* YOUR OBJECTIVE *
Find the line in the entries below that contains "sampling frequency". Repeat it exactly, and every line after it through the line that contains "Definition at line 202 of file gsn\_\-emu.h.".

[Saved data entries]
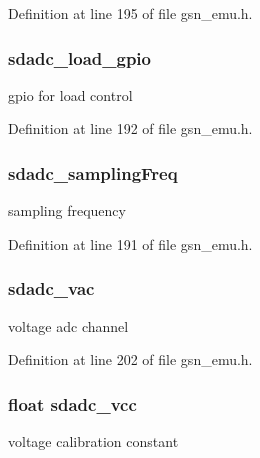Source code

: Definition at line 195 of file gsn\_\-emu.h.

\hypertarget{a00058_add03215b65f178ef10b3a8683a4d1511}{
\subsubsection[{sdadc\_\-load\_\-gpio}]{ {\bf sdadc\_\-load\_\-gpio}}}
\label{a00058_add03215b65f178ef10b3a8683a4d1511}
gpio for load control 

Definition at line 192 of file gsn\_\-emu.h.

\hypertarget{a00058_a254e10a60087479de44dc5064253efac}{
\subsubsection[{sdadc\_\-samplingFreq}]{ {\bf sdadc\_\-samplingFreq}}}
\label{a00058_a254e10a60087479de44dc5064253efac}
sampling frequency 

Definition at line 191 of file gsn\_\-emu.h.

\hypertarget{a00058_adeb4fb9640ae27d76d4dbecd6dfea527}{
\subsubsection[{sdadc\_\-vac}]{ {\bf sdadc\_\-vac}}}
\label{a00058_adeb4fb9640ae27d76d4dbecd6dfea527}
voltage adc channel 

Definition at line 202 of file gsn\_\-emu.h.

\hypertarget{a00058_a53c7ccdbdaf6172d03fdd9b1a0f89f87}{
\subsubsection[{sdadc\_\-vcc}]{\setlength{\rightskip}{0pt plus 5cm}float {\bf sdadc\_\-vcc}}}
\label{a00058_a53c7ccdbdaf6172d03fdd9b1a0f89f87}
voltage calibration constant 

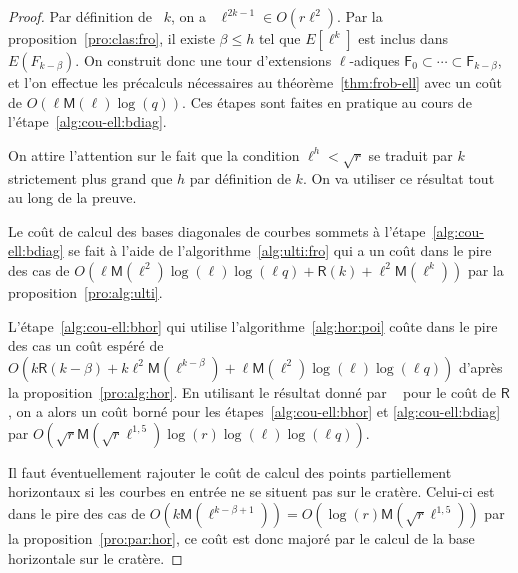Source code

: \documentclass[10pt,a4paper]{book}
\theoremstyle{plain}
\theoremstyle{definition}
\theoremstyle{definition}
\theoremstyle{definition}
\theoremstyle{definition}
\theoremstyle{remark}
\theoremstyle{remark}
\theoremstyle{definition}
\begin{document}
\begin{proof}
Par définition de ~$k$, on a ~$\ell^{2k-1} \in O(r\ell^2)$.
  Par la proposition~\ref{pro:clas:fro}, il existe $\beta \leqslant h$ tel que
  $E[\ell^k]$ est inclus dans $E(F_{k-\beta})$. On construit donc une
  tour d'extensions $\ell$-adiques $\mathsf{F}_0\subset\cdots\subset 
  \mathsf{F}_{k-\beta}$, et l'on effectue les précalculs nécessaires au 
  théorème~\ref{thm:frob-ell} avec un coût de 
  $O(\ell\mathsf{M}(\ell)\log(q))$. Ces étapes sont faites en pratique au cours
  de l'étape~\ref{alg:cou-ell:bdiag}.
  
  On attire l'attention sur le fait que la condition $\ell^h<\sqrt{r}$ se traduit par 
  $k$ strictement plus grand que $h$ par définition de $k$.
  On va utiliser ce résultat tout au long de la preuve. 
 
  Le coût de calcul des bases diagonales de courbes sommets à 
  l'étape~\ref{alg:cou-ell:bdiag} se fait à l'aide de 
  l'algorithme~\ref{alg:ulti:fro} qui a un coût dans le pire des cas
  de 
  $O(\ell\mathsf{M}(\ell^2)\log(\ell)\log(\ell q)+\mathsf{R}(k) +  \ell^2\mathsf{M}(\ell^{k}))$ 
  par la proposition~\ref{pro:alg:ulti}. %

  L'étape~\ref{alg:cou-ell:bhor} qui utilise 
  l'algorithme~\ref{alg:hor:poi} coûte dans le pire des cas un coût espéré de
  $O(k\mathsf{R}(k-\beta) + k\ell^2\mathsf{M}(\ell^{k-\beta}) + \ell\mathsf{M}(\ell^2)\log(\ell)\log(\ell q))$ d'après la 
  proposition~\ref{pro:alg:hor}.
  En utilisant le  résultat  donné par ~\cite[Chapter~14.5]{vzGJG03} pour le 
  coût de $\mathsf{R}$, on a alors un coût borné pour les 
  étapes~\ref{alg:cou-ell:bhor} et \ref{alg:cou-ell:bdiag} par 
  $O(\sqrt{r}\mathsf{M}(\sqrt{r}\ell^{1,5})\log(r)\log(\ell)\log(\ell q))$.
  
  Il faut éventuellement rajouter le coût de calcul des points partiellement 
  horizontaux si les courbes en entrée ne se situent pas sur le cratère. 
  Celui-ci est dans le pire des cas de
  $O(k\mathsf{M}(\ell^{k-\beta+1})) = O(\log(r) \mathsf{M}(\sqrt{r} \ell^{1,5}) )$ par la proposition~\ref{pro:par:hor}, ce 
  coût est donc majoré par le calcul de la base horizontale sur le cratère.


\end{proof}
\end{document}
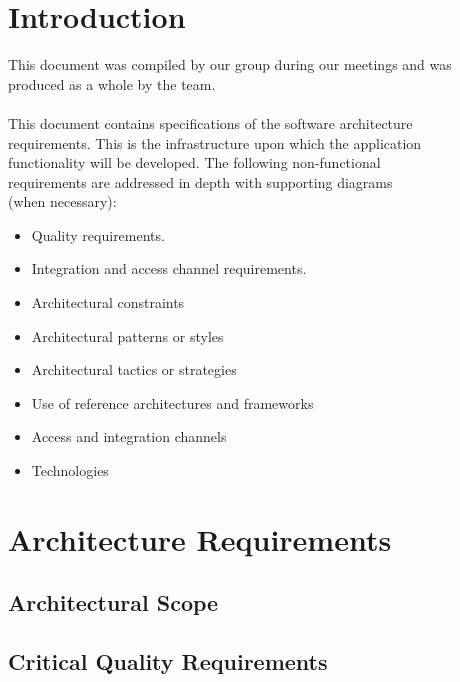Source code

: \documentclass[a4paper,12pt,titlepage]{article}
\begin{document}



\newpage
\tableofcontents


\newpage
\section{Introduction}

This document was compiled by our group during our meetings and was produced as a whole by the team.\\\\

This document contains specifications of the software architecture 
\\requirements. This is the infrastructure upon which the application
\\ functionality will be developed. The following non-functional
\\ requirements are addressed in depth with supporting diagrams
\\(when necessary):

\begin{itemize}
	\item Quality requirements.
	\item Integration and access channel requirements.
	\item Architectural constraints
	\item Architectural patterns or styles
	\item Architectural tactics or strategies
	\item Use of reference architectures and frameworks
	\item Access and integration channels
	\item Technologies
\end{itemize}

\newpage

\section{Architecture Requirements}
\subsection{Architectural Scope}
\newpage
\subsection{Critical Quality Requirements}
\end{document}
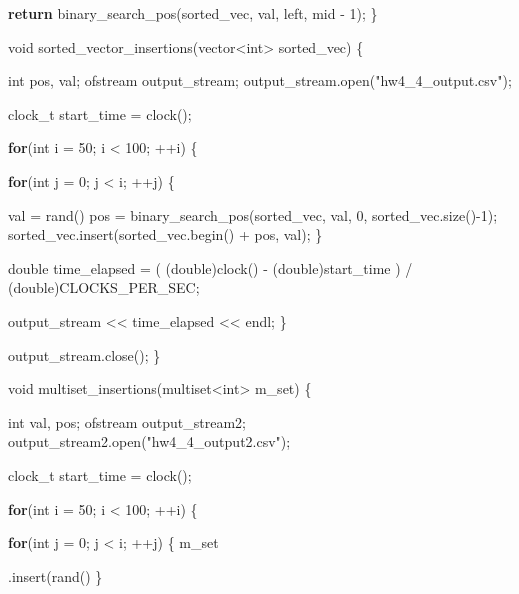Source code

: \documentclass[11pt]{article}
\newenvironment{Shaded}{}{}
\newcommand{\DataTypeTok}[1]{\textcolor[rgb]{0.56,0.13,0.00}{{#1}}}
\newcommand{\DecValTok}[1]{\textcolor[rgb]{0.25,0.63,0.44}{{#1}}}
\newcommand{\StringTok}[1]{\textcolor[rgb]{0.25,0.44,0.63}{{#1}}}
\newcommand{\NormalTok}[1]{{#1}}
\newcommand{\VariableTok}[1]{\textcolor[rgb]{0.10,0.09,0.49}{{#1}}}
\newcommand{\ControlFlowTok}[1]{\textcolor[rgb]{0.00,0.44,0.13}{\textbf{{#1}}}}
\begin{document}
\begin{Shaded}
\begin{Highlighting}[]
    \ControlFlowTok{return}\NormalTok{ binary_search_pos(sorted_vec, val, left, mid - }\DecValTok{1}\NormalTok{); }
\NormalTok{\} }
 
\DataTypeTok{void}\NormalTok{ sorted_vector_insertions(vector<}\DataTypeTok{int}\NormalTok{> sorted_vec) \{}
 
    \DataTypeTok{int}\NormalTok{ pos, val;}
\NormalTok{    ofstream output_stream;}
\NormalTok{    output_stream.open(}\StringTok{"hw4_4_output.csv"}\NormalTok{);}
 
    \DataTypeTok{clock_t}\NormalTok{ start_time = clock();}
 
    \ControlFlowTok{for}\NormalTok{(}\DataTypeTok{int}\NormalTok{ i = }\DecValTok{50}\NormalTok{; i < }\DecValTok{100}\NormalTok{; ++i) \{ }
 
        \ControlFlowTok{for}\NormalTok{(}\DataTypeTok{int}\NormalTok{ j = }\DecValTok{0}\NormalTok{; j < i; ++j) \{}
\NormalTok{            val = rand() % }\DecValTok{100}\NormalTok{;}
\NormalTok{            pos = binary_search_pos(sorted_vec, val, }\DecValTok{0}\NormalTok{, sorted_vec.size()}\DecValTok{-1}\NormalTok{);}
\NormalTok{            sorted_vec.insert(sorted_vec.begin() + pos, val);}
\NormalTok{        \}}
 
        \DataTypeTok{double}\NormalTok{ time_elapsed = ( (}\DataTypeTok{double}\NormalTok{)clock() - (}\DataTypeTok{double}\NormalTok{)start_time ) /}
\NormalTok{                                (}\DataTypeTok{double}\NormalTok{)CLOCKS_PER_SEC;}
 
\NormalTok{        output_stream << time_elapsed << endl;}
\NormalTok{    \}}
 
\NormalTok{    output_stream.close();}
\NormalTok{\}}
 
\DataTypeTok{void}\NormalTok{ multiset_insertions(multiset<}\DataTypeTok{int}\NormalTok{> }\VariableTok{m_set}\NormalTok{) \{}
    
    \DataTypeTok{int}\NormalTok{ val, pos;}
\NormalTok{    ofstream output_stream2;}
\NormalTok{    output_stream2.open(}\StringTok{"hw4_4_output2.csv"}\NormalTok{);}
 
    \DataTypeTok{clock_t}\NormalTok{ start_time = clock();}
 
    \ControlFlowTok{for}\NormalTok{(}\DataTypeTok{int}\NormalTok{ i = }\DecValTok{50}\NormalTok{; i < }\DecValTok{100}\NormalTok{; ++i) \{}
 
        \ControlFlowTok{for}\NormalTok{(}\DataTypeTok{int}\NormalTok{ j = }\DecValTok{0}\NormalTok{; j < i; ++j) \{}
            \VariableTok{m_set}\NormalTok{.insert(rand() % }\DecValTok{100}\NormalTok{);}
\NormalTok{        \}}
 
}}
\end{Highlighting}
\end{Shaded}
\end{document}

* WRITTEN RESPONSE *
sampling frequency 

Definition at line 191 of file gsn\_\-emu.h.

\hypertarget{a00058_adeb4fb9640ae27d76d4dbecd6dfea527}{
\subsubsection[{sdadc\_\-vac}]{ {\bf sdadc\_\-vac}}}
\label{a00058_adeb4fb9640ae27d76d4dbecd6dfea527}
voltage adc channel 

Definition at line 202 of file gsn\_\-emu.h.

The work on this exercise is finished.